● **WHAT YOU HAVE TO DO**
Going through the data, count each line that has the word "documentclass". Reply with the total and nothing more.

● **MATERIAL TO PROCESS**

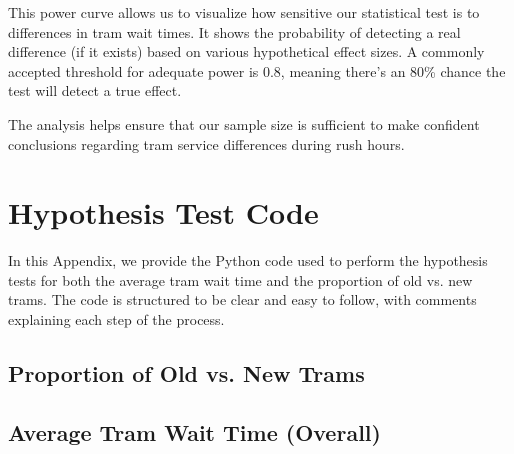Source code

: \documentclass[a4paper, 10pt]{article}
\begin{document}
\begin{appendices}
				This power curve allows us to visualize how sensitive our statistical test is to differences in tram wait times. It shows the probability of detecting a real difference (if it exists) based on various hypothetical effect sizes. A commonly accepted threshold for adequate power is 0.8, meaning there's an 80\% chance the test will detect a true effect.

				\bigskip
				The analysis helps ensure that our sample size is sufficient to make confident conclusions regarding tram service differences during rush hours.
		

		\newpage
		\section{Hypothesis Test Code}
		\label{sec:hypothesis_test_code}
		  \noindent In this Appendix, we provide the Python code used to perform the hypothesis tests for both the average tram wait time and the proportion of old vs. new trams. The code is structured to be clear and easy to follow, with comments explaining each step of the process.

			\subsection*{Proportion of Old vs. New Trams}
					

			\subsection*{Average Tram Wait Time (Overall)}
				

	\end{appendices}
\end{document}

---

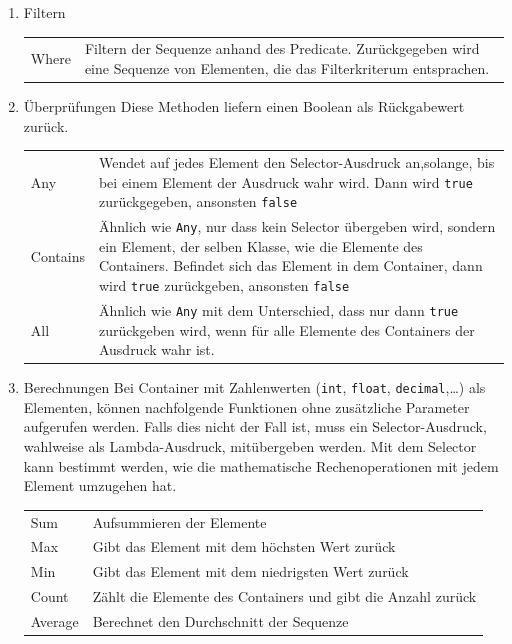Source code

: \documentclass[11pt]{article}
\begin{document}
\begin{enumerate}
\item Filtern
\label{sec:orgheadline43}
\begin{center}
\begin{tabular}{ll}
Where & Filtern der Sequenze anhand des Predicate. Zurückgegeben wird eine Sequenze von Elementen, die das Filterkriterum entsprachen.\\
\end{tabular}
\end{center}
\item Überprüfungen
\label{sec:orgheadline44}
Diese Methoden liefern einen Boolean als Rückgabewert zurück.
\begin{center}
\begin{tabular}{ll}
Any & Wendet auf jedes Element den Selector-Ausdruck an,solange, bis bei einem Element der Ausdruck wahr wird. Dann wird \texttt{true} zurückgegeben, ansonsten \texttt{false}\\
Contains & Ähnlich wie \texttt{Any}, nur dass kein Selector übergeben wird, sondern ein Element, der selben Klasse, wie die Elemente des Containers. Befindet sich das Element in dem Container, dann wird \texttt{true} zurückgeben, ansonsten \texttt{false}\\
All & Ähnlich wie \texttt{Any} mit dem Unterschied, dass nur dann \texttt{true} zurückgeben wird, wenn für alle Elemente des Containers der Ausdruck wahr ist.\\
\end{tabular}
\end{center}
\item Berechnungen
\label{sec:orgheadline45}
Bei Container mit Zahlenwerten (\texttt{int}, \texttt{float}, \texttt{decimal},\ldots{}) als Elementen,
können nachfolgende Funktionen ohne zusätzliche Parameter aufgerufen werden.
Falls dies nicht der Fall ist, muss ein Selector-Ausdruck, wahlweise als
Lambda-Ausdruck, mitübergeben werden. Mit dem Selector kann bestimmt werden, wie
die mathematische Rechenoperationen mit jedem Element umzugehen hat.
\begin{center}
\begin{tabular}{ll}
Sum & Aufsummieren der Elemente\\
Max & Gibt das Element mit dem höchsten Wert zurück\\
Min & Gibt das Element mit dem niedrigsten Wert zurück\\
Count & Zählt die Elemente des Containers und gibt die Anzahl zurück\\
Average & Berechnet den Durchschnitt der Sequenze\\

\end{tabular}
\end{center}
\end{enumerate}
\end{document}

● **REPLY TO THE EXERCISE**
2